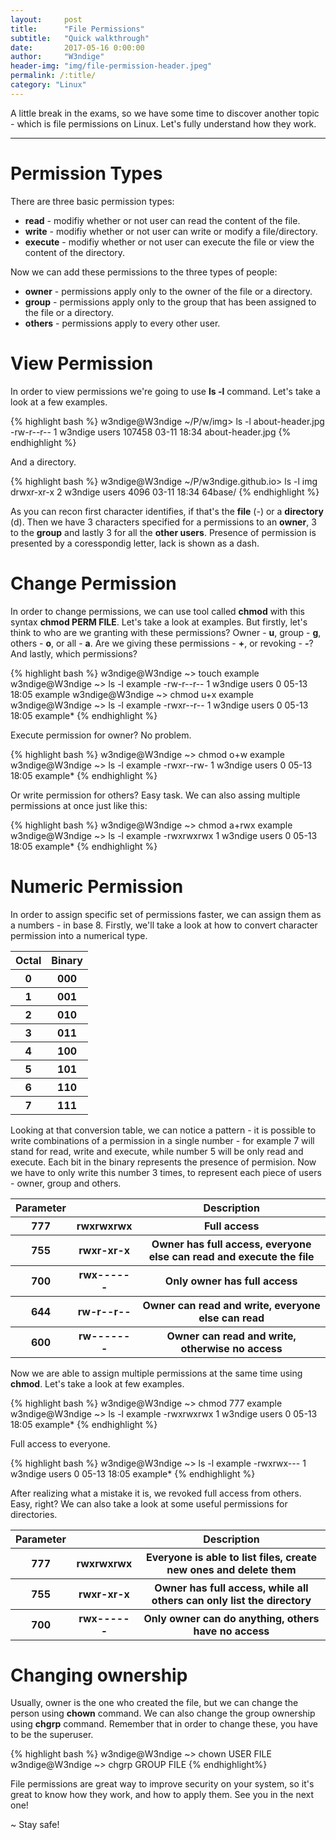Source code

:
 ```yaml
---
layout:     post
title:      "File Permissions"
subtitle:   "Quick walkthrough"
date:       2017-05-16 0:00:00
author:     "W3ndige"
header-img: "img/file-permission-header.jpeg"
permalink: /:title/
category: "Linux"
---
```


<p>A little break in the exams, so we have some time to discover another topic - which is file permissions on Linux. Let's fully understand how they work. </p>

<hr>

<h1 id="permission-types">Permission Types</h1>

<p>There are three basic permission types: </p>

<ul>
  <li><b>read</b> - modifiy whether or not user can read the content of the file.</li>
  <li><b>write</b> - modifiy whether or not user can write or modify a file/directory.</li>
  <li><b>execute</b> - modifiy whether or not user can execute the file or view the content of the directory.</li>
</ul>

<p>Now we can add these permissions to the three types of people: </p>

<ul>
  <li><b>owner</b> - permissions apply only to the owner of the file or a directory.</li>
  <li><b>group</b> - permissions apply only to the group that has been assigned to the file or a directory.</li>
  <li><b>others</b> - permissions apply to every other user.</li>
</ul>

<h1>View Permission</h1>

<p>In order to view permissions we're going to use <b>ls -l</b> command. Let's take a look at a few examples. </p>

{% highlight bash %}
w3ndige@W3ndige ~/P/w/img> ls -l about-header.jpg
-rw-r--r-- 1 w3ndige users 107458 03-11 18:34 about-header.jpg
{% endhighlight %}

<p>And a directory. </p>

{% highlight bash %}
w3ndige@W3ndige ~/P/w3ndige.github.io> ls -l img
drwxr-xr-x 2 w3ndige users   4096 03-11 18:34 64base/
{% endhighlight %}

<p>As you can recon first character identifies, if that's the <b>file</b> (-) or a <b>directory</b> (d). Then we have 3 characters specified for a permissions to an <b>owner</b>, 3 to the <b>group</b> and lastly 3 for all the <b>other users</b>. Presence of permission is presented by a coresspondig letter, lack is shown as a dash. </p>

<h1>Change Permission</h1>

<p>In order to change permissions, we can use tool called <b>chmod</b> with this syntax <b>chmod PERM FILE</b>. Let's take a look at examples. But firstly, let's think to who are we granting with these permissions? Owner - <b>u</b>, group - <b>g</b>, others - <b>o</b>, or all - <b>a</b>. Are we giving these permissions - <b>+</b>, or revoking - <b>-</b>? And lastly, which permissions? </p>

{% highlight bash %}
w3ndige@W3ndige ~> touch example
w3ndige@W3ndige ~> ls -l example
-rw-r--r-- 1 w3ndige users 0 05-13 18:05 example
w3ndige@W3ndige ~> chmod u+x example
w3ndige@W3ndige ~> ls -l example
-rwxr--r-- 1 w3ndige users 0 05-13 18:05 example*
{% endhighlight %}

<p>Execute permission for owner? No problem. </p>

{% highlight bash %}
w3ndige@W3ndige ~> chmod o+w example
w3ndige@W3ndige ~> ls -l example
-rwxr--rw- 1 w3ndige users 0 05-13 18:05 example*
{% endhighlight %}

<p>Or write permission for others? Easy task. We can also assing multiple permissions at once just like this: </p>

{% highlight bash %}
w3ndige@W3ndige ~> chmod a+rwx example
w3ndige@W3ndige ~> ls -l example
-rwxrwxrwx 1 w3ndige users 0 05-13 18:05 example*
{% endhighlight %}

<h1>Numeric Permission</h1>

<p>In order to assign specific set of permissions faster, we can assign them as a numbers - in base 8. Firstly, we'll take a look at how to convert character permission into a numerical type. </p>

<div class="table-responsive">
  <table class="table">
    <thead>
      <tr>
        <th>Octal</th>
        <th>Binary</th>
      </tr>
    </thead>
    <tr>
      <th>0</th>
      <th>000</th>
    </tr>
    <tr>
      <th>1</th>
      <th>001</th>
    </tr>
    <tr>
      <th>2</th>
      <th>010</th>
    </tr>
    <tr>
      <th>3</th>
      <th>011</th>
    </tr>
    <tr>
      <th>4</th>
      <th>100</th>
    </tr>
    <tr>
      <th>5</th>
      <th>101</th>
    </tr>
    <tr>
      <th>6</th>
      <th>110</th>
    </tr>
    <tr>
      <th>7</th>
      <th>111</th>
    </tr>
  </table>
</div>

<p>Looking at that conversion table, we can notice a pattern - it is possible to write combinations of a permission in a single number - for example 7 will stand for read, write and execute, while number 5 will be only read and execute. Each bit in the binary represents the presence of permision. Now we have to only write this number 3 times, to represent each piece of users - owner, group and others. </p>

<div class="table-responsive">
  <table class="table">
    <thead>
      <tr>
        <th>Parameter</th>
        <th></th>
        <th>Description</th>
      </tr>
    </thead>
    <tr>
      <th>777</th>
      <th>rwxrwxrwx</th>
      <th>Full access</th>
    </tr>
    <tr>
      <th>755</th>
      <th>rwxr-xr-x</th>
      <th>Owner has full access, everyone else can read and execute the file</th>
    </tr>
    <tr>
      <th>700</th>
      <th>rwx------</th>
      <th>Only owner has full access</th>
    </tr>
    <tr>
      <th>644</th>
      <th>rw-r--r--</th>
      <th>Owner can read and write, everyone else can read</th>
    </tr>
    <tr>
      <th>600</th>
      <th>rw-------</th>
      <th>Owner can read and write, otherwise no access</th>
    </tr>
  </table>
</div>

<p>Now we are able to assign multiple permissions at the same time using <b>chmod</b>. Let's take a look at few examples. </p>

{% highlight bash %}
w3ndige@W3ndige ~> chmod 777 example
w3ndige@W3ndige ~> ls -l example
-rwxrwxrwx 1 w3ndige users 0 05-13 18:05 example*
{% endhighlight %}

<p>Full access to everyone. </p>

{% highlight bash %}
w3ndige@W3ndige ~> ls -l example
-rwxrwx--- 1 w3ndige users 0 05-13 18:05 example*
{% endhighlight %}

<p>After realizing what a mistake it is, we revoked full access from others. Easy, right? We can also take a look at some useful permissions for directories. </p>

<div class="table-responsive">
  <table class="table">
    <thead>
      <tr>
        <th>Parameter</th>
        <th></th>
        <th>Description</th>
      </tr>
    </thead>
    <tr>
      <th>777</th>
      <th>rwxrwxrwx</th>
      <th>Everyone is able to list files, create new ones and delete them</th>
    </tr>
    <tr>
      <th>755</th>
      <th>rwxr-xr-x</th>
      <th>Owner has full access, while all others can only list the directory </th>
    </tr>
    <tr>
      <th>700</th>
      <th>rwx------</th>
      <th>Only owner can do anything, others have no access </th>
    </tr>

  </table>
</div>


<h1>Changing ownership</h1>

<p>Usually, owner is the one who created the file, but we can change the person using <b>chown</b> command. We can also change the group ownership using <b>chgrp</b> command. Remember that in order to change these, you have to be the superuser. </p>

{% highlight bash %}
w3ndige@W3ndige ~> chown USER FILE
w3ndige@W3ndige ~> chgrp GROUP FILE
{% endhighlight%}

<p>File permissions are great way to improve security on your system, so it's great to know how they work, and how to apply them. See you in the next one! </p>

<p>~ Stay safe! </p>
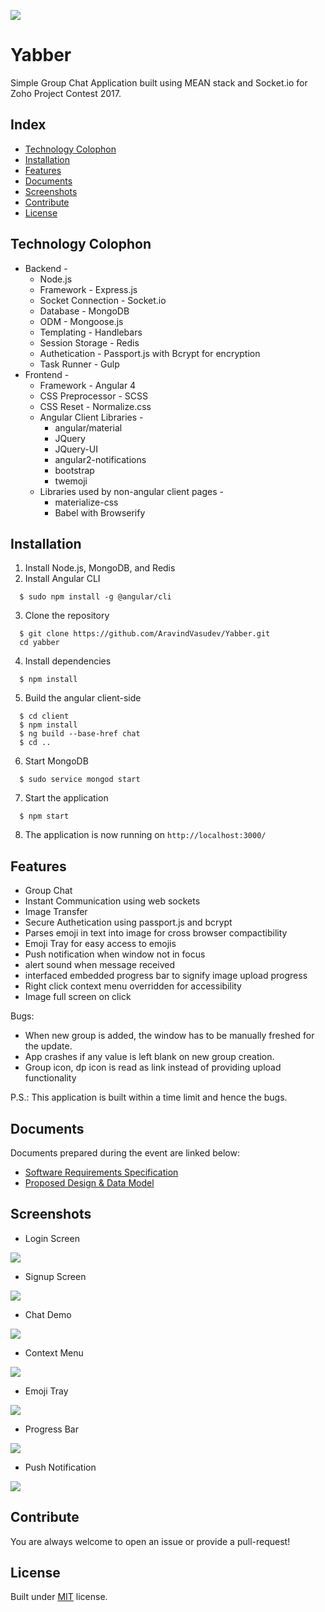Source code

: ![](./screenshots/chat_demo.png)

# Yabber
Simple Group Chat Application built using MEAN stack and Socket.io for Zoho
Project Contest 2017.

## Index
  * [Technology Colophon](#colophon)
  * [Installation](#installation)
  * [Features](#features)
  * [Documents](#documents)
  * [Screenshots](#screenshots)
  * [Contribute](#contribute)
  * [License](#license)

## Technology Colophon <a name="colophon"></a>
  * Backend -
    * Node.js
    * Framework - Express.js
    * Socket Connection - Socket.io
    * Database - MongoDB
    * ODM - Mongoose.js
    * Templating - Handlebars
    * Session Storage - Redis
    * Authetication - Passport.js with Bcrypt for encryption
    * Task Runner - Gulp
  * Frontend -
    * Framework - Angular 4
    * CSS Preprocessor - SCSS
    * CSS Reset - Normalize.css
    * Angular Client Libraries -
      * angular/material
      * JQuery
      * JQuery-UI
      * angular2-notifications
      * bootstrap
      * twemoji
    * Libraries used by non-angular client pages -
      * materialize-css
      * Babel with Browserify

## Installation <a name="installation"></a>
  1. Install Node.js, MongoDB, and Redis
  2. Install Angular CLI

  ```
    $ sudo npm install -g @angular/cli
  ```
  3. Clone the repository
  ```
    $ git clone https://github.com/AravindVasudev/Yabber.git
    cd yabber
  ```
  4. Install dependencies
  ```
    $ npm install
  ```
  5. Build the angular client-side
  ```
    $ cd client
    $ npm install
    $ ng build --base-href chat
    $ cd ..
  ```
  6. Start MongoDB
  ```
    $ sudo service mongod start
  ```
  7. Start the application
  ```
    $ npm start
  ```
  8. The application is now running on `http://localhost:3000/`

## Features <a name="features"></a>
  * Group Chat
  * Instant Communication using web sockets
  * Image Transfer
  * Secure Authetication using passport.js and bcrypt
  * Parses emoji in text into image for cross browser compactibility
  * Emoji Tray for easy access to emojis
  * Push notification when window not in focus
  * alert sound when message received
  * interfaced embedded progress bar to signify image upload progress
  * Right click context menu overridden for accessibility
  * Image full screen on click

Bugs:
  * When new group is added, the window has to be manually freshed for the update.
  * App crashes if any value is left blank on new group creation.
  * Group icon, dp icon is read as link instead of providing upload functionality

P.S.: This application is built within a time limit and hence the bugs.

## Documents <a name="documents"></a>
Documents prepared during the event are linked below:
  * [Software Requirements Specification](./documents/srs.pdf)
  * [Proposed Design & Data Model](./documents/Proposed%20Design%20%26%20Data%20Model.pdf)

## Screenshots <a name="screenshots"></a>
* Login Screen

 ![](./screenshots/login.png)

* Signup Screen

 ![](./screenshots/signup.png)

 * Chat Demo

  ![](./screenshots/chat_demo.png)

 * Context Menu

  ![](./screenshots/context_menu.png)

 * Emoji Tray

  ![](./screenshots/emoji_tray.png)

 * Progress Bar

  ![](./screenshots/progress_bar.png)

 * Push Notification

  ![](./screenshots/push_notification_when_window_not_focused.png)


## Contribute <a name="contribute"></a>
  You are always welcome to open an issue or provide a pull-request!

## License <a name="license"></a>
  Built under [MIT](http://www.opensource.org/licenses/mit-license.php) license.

§

— WORK TO BE COMPLETED —
Your task is to repeat the opening line of the entries above and each line after it, ending with the line that has "<li><b>write</b> - modifiy". Do not include the pictures.

— WRITTEN SOLUTION —
Source code

:
 ```yaml
---
layout:     post
title:      "File Permissions"
subtitle:   "Quick walkthrough"
date:       2017-05-16 0:00:00
author:     "W3ndige"
header-img: "img/file-permission-header.jpeg"
permalink: /:title/
category: "Linux"
---
```


<p>A little break in the exams, so we have some time to discover another topic - which is file permissions on Linux. Let's fully understand how they work. </p>

<hr>

<h1 id="permission-types">Permission Types</h1>

<p>There are three basic permission types: </p>

<ul>
  <li><b>read</b> - modifiy whether or not user can read the content of the file.</li>
  <li><b>write</b> - modifiy whether or not user can write or modify a file/directory.</li>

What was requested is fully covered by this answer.